Wednesday, February 16, 2011

Being in love vs. being in love in the movies...

This past weekend I subjected RR to the movie The Notebook. If you've seen it, then you'll understand why I say subjected. If you haven't seen it and are of the female persuasion, rent it. If you haven't seen it and you're of the male species... run. Fast. And far. It's definitely a chick-flick.

***spoiler alert***

So, the general gist of the movie is this: boy and girl have summer romance and fall in love. girl is from rich family, boy is poor farmer. parents disapprove. girl moves away. romance ends. boy goes to war. boy comes home from war. girl get engaged to someone else (obnoxiously rich man) but sees boy again. girl goes to visit boy. they have lots of sex and live happily ever after. girl gets alzheimer's. boy moves into special-care home with her. boy reads her the story of their love affair. occasionally she remembers who she is. they die together. the end...

(I cried like a baby through the whole thing. It was a total Sleepless in Seattle moment. RR wisely just ignored the whole pathetic display and tried to look interested...)

Anyway, since I was very little and had even the most general grasp on the concept of being in love, I wanted that kind of love.
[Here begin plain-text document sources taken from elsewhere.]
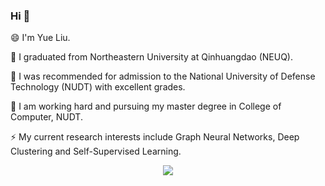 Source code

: ### Hi 👋

😄 I'm Yue Liu.

🔭 I graduated from Northeastern University at Qinhuangdao (NEUQ). 

🌱 I was recommended for admission to the National University of Defense Technology (NUDT) with excellent grades. 

👯 I am working hard and pursuing my master degree in College of Computer, NUDT. 

⚡ My current research interests include Graph Neural Networks, Deep Clustering and Self-Supervised Learning.


<center>
  <img algin="center" src="https://github-readme-stats.vercel.app/api?username=yueliu1999&show_icons=true&icon_color=CE1D2D&text_color=718096&bg_color=ffffff&hide_title=true" />
<center/>

<!--
**yueliu1999/yueliu1999** is a ✨ _special_ ✨ repository because its `README.md` (this file) appears on your GitHub profile.

Here are some ideas to get you started:

- 🔭 I’m currently working on ...
- 🌱 I’m currently learning ...
- 👯 I’m looking to collaborate on ...
- 🤔 I’m looking for help with ...
- 💬 Ask me about ...
- 📫 How to reach me: ...
- 😄 Pronouns: ...
- ⚡ Fun fact: ...
-->
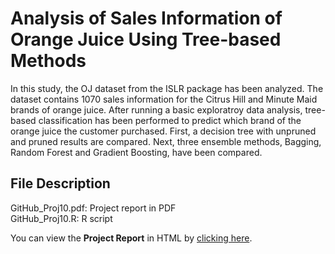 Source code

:# Analysis of Sales Information of Orange Juice Using Tree-based Methods

In this study, the OJ dataset from the ISLR package has been analyzed. The dataset contains 1070 sales information for the Citrus Hill and Minute Maid brands of orange juice. After running a basic exploratroy data analysis, tree-based classification has been performed to predict which brand of the orange juice the customer purchased. First, a decision tree with unpruned and pruned results are compared. Next, three ensemble methods, Bagging, Random Forest and Gradient Boosting, have been compared.


## File Description
GitHub_Proj10.pdf: Project report in PDF <br>
GitHub_Proj10.R: R script

You can view the **Project Report** in HTML by [clicking here](http://htmlpreview.github.io/?https://github.com/gapkim/Sales_of_Orange_Juice/blob/master/GitHub_Proj10.html).
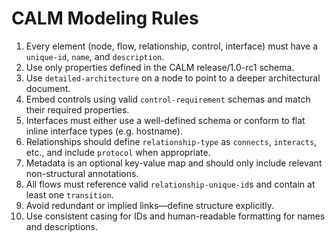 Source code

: # CALM Modeling Rules

1. Every element (node, flow, relationship, control, interface) must have a `unique-id`, `name`, and `description`.
2. Use only properties defined in the CALM release/1.0-rc1 schema.
3. Use `detailed-architecture` on a node to point to a deeper architectural document.
4. Embed controls using valid `control-requirement` schemas and match their required properties.
5. Interfaces must either use a well-defined schema or conform to flat inline interface types (e.g. hostname).
6. Relationships should define `relationship-type` as `connects`, `interacts`, etc., and include `protocol` when appropriate.
7. Metadata is an optional key-value map and should only include relevant non-structural annotations.
8. All flows must reference valid `relationship-unique-id`s and contain at least one `transition`.
9. Avoid redundant or implied links—define structure explicitly.
10. Use consistent casing for IDs and human-readable formatting for names and descriptions. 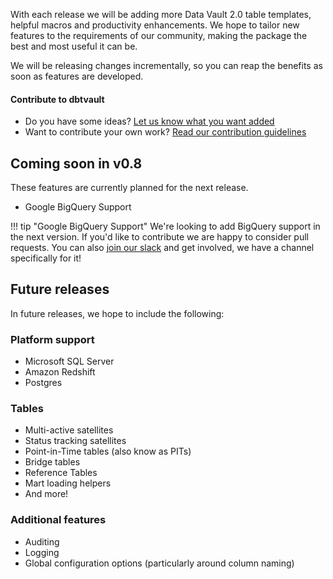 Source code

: With each release we will be adding more Data Vault 2.0 table templates, helpful macros and productivity enhancements.
We hope to tailor new features to the requirements of our community, making the package 
the best and most useful it can be.

We will be releasing changes incrementally, so you can reap the benefits as soon as features are developed.

#### Contribute to dbtvault

- Do you have some ideas? [Let us know what you want added](https://github.com/Datavault-UK/dbtvault/issues)
- Want to contribute your own work? [Read our contribution guidelines](https://github.com/Datavault-UK/dbtvault/blob/master/CONTRIBUTING.md)

## Coming soon in v0.8

These features are currently planned for the next release.

- Google BigQuery Support

!!! tip "Google BigQuery Support"
    We're looking to add BigQuery support in the next version. If you'd like to contribute we are happy to consider pull requests.
    You can also [join our slack](https://dbtvault.slack.com/join/shared_invite/enQtODY5MTY3OTIyMzg2LWJlZDMyNzM4YzAzYjgzYTY0MTMzNTNjN2EyZDRjOTljYjY0NDYyYzEwMTlhODMzNGY3MmU2ODNhYWUxYmM2NjA#/)
    and get involved, we have a channel specifically for it!
    
## Future releases

In future releases, we hope to include the following:

### Platform support

- Microsoft SQL Server
- Amazon Redshift
- Postgres 
    
### Tables

- Multi-active satellites
- Status tracking satellites
- Point-in-Time tables (also know as PITs)
- Bridge tables
- Reference Tables
- Mart loading helpers
- And more!

### Additional features

- Auditing 
- Logging
- Global configuration options (particularly around column naming)
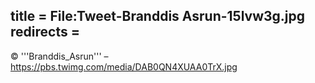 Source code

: title = File:Tweet-Branddis Asrun-15lvw3g.jpg
redirects =
---

© '''Branddis_Asrun''' – https://pbs.twimg.com/media/DAB0QN4XUAA0TrX.jpg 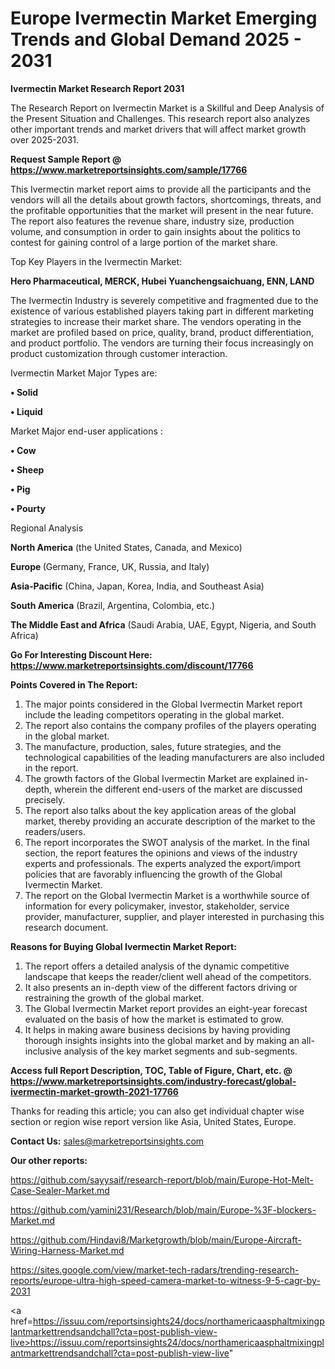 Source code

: # Europe Ivermectin Market Emerging Trends and Global Demand 2025 - 2031

<strong>Ivermectin Market Research Report 2031</strong>

The Research Report on Ivermectin Market is a Skillful and Deep Analysis of the Present Situation and Challenges. This research report also analyzes other important trends and market drivers that will affect market growth over 2025-2031.

<strong>Request Sample Report @ <a href=https://www.marketreportsinsights.com/sample/17766>https://www.marketreportsinsights.com/sample/17766</a></strong>

This Ivermectin market report aims to provide all the participants and the vendors will all the details about growth factors, shortcomings, threats, and the profitable opportunities that the market will present in the near future. The report also features the revenue share, industry size, production volume, and consumption in order to gain insights about the politics to contest for gaining control of a large portion of the market share.

Top Key Players in the Ivermectin Market:

<strong>Hero Pharmaceutical, MERCK, Hubei Yuanchengsaichuang, ENN, LAND</strong>

The Ivermectin Industry is severely competitive and fragmented due to the existence of various established players taking part in different marketing strategies to increase their market share. The vendors operating in the market are profiled based on price, quality, brand, product differentiation, and product portfolio. The vendors are turning their focus increasingly on product customization through customer interaction.

Ivermectin Market Major Types are:

<strong>• Solid

• Liquid</strong>

Market Major end-user applications :

<strong>• Cow

• Sheep

• Pig

• Pourty</strong>

Regional Analysis

</u><strong><b>North America</b></strong> (the United States, Canada, and Mexico)

<strong><b>Europe </b></strong>(Germany, France, UK, Russia, and Italy)

<strong><b>Asia-Pacific</b></strong> (China, Japan, Korea, India, and Southeast Asia)

<strong><b>South America</b></strong> (Brazil, Argentina, Colombia, etc.)

<strong><b>The Middle East and Africa</b></strong> (Saudi Arabia, UAE, Egypt, Nigeria, and South Africa)

<strong>Go For Interesting Discount Here: <a href=https://www.marketreportsinsights.com/discount/17766>https://www.marketreportsinsights.com/discount/17766</a></strong>

<strong>Points Covered in The Report:</strong>
<ol>
  <li>The major points considered in the Global Ivermectin Market report include the leading competitors operating in the global market.</li>
  <li>The report also contains the company profiles of the players operating in the global market.</li>
  <li>The manufacture, production, sales, future strategies, and the technological capabilities of the leading manufacturers are also included in the report.</li>
  <li>The growth factors of the Global Ivermectin Market are explained in-depth, wherein the different end-users of the market are discussed precisely.</li>
  <li>The report also talks about the key application areas of the global market, thereby providing an accurate description of the market to the readers/users.</li>
  <li>The report incorporates the SWOT analysis of the market. In the final section, the report features the opinions and views of the industry experts and professionals. The experts analyzed the export/import policies that are favorably influencing the growth of the Global Ivermectin Market.</li>
  <li>The report on the Global Ivermectin Market is a worthwhile source of information for every policymaker, investor, stakeholder, service provider, manufacturer, supplier, and player interested in purchasing this research document.</li>
</ol>
<strong>Reasons for Buying Global Ivermectin Market Report:</strong>

<ol>
  <li>The report offers a detailed analysis of the dynamic competitive landscape that keeps the reader/client well ahead of the competitors.</li>
  <li>It also presents an in-depth view of the different factors driving or restraining the growth of the global market.</li>
  <li>The Global Ivermectin Market report provides an eight-year forecast evaluated on the basis of how the market is estimated to grow.</li>
  <li>It helps in making aware business decisions by having providing thorough insights insights into the global market and by making an all-inclusive analysis of the key market segments and sub-segments.</li>
</ol>
<strong>Access full Report Description, TOC, Table of Figure, Chart, etc. @ <a href=https://www.marketreportsinsights.com/industry-forecast/global-ivermectin-market-growth-2021-17766>https://www.marketreportsinsights.com/industry-forecast/global-ivermectin-market-growth-2021-17766</a></strong>


Thanks for reading this article; you can also get individual chapter wise section or region wise report version like Asia, United States, Europe.

<strong>Contact Us:</strong>
sales@marketreportsinsights.com

<strong>Our other reports:</strong>

<a href=https://github.com/sayysaif/research-report/blob/main/Europe-Hot-Melt-Case-Sealer-Market.md>https://github.com/sayysaif/research-report/blob/main/Europe-Hot-Melt-Case-Sealer-Market.md</a>

<a href=https://github.com/yamini231/Research/blob/main/Europe-%3F-blockers-Market.md>https://github.com/yamini231/Research/blob/main/Europe-%3F-blockers-Market.md</a>

<a href=https://github.com/Hindavi8/Marketgrowth/blob/main/Europe-Aircraft-Wiring-Harness-Market.md>https://github.com/Hindavi8/Marketgrowth/blob/main/Europe-Aircraft-Wiring-Harness-Market.md</a>

<a href=https://sites.google.com/view/market-tech-radars/trending-research-reports/europe-ultra-high-speed-camera-market-to-witness-9-5-cagr-by-2031>https://sites.google.com/view/market-tech-radars/trending-research-reports/europe-ultra-high-speed-camera-market-to-witness-9-5-cagr-by-2031</a>

<a href=https://issuu.com/reportsinsights24/docs/northamericaasphaltmixingplantmarkettrendsandchall?cta=post-publish-view-live>https://issuu.com/reportsinsights24/docs/northamericaasphaltmixingplantmarkettrendsandchall?cta=post-publish-view-live</a>"
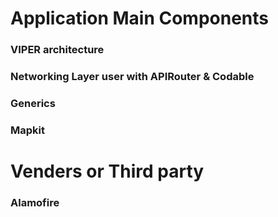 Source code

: 
#  Application Main Components

### VIPER architecture
### Networking Layer user with APIRouter & Codable 
### Generics
### Mapkit
 

# Venders or Third party

### Alamofire
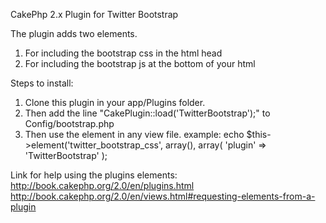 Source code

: CakePhp 2.x Plugin for Twitter Bootstrap

The plugin adds two elements.
1. For including the bootstrap css in the html head
2. For including the bootstrap js at the bottom of your html

Steps to install:
1. Clone this plugin in your app/Plugins folder.
2. Then add the line "CakePlugin::load('TwitterBootstrap');" to Config/bootstrap.php
3. Then use the element in any view file.
	example:
	echo $this->element('twitter_bootstrap_css', array(), array(
		'plugin' => 'TwitterBootstrap'
	);

Link for help using the plugins elements:
http://book.cakephp.org/2.0/en/plugins.html
http://book.cakephp.org/2.0/en/views.html#requesting-elements-from-a-plugin

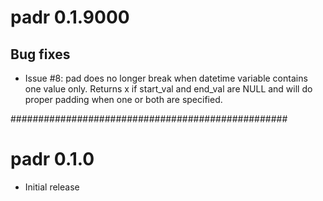 
# padr 0.1.9000

## Bug fixes

* Issue #8: pad does no longer break when datetime variable contains one value only. Returns x if start_val and end_val are NULL and will do proper padding when one or both are specified.



##################################################

# padr 0.1.0

* Initial release
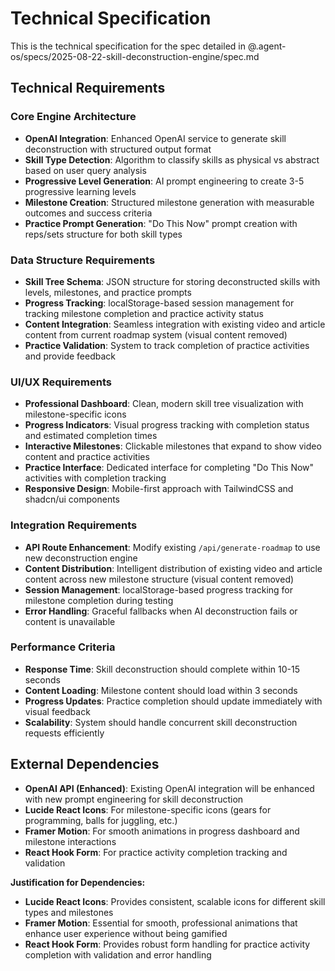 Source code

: # Technical Specification

This is the technical specification for the spec detailed in @.agent-os/specs/2025-08-22-skill-deconstruction-engine/spec.md

## Technical Requirements

### Core Engine Architecture

- **OpenAI Integration**: Enhanced OpenAI service to generate skill deconstruction with structured output format
- **Skill Type Detection**: Algorithm to classify skills as physical vs abstract based on user query analysis
- **Progressive Level Generation**: AI prompt engineering to create 3-5 progressive learning levels
- **Milestone Creation**: Structured milestone generation with measurable outcomes and success criteria
- **Practice Prompt Generation**: "Do This Now" prompt creation with reps/sets structure for both skill types

### Data Structure Requirements

- **Skill Tree Schema**: JSON structure for storing deconstructed skills with levels, milestones, and practice prompts
- **Progress Tracking**: localStorage-based session management for tracking milestone completion and practice activity status
- **Content Integration**: Seamless integration with existing video and article content from current roadmap system (visual content removed)
- **Practice Validation**: System to track completion of practice activities and provide feedback

### UI/UX Requirements

- **Professional Dashboard**: Clean, modern skill tree visualization with milestone-specific icons
- **Progress Indicators**: Visual progress tracking with completion status and estimated completion times
- **Interactive Milestones**: Clickable milestones that expand to show video content and practice activities
- **Practice Interface**: Dedicated interface for completing "Do This Now" activities with completion tracking
- **Responsive Design**: Mobile-first approach with TailwindCSS and shadcn/ui components

### Integration Requirements

- **API Route Enhancement**: Modify existing `/api/generate-roadmap` to use new deconstruction engine
- **Content Distribution**: Intelligent distribution of existing video and article content across new milestone structure (visual content removed)
- **Session Management**: localStorage-based progress tracking for milestone completion during testing
- **Error Handling**: Graceful fallbacks when AI deconstruction fails or content is unavailable

### Performance Criteria

- **Response Time**: Skill deconstruction should complete within 10-15 seconds
- **Content Loading**: Milestone content should load within 3 seconds
- **Progress Updates**: Practice completion should update immediately with visual feedback
- **Scalability**: System should handle concurrent skill deconstruction requests efficiently

## External Dependencies

- **OpenAI API (Enhanced)**: Existing OpenAI integration will be enhanced with new prompt engineering for skill deconstruction
- **Lucide React Icons**: For milestone-specific icons (gears for programming, balls for juggling, etc.)
- **Framer Motion**: For smooth animations in progress dashboard and milestone interactions
- **React Hook Form**: For practice activity completion tracking and validation

**Justification for Dependencies:**

- **Lucide React Icons**: Provides consistent, scalable icons for different skill types and milestones
- **Framer Motion**: Essential for smooth, professional animations that enhance user experience without being gamified
- **React Hook Form**: Provides robust form handling for practice activity completion with validation and error handling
You know the kind... they are still crazy for each other after 40 years of being married. That kind. The gross kind. I want it...

And I always thought it was just this thing that happened. What I'm coming to find out is that it is what you make it. Just like the rest of life. If you have 2 people who are willing to buy into that fairytale and work at it, it can be just like the movies. Granted, RR and I are pretty early into things, but I see so much potential.

And he's willing to buy into the dream. Just like me...


  1. I was perty weepy too, mus' say. But true, you had me beat. I Have to agree on the gotta'-buy-in idea, there is easier & harder, but nothing without intention/humility/work.
    I Love You SweetBabe,

  2. The thing I don't buy into about the movie love stories is the "forever" love of someone that you're not with. Boy meets girl. They fall in love. They part ways. 30 years later (or even 4 years later), still pining for each other, they meet again and pick up where they left off. Doesn't happen. Love dies if it's not fed, and it can't be fed if you're not in each others' lives.

    I'm still waiting for the amazing love story and I agree; it's not all fireworks, it takes work, too.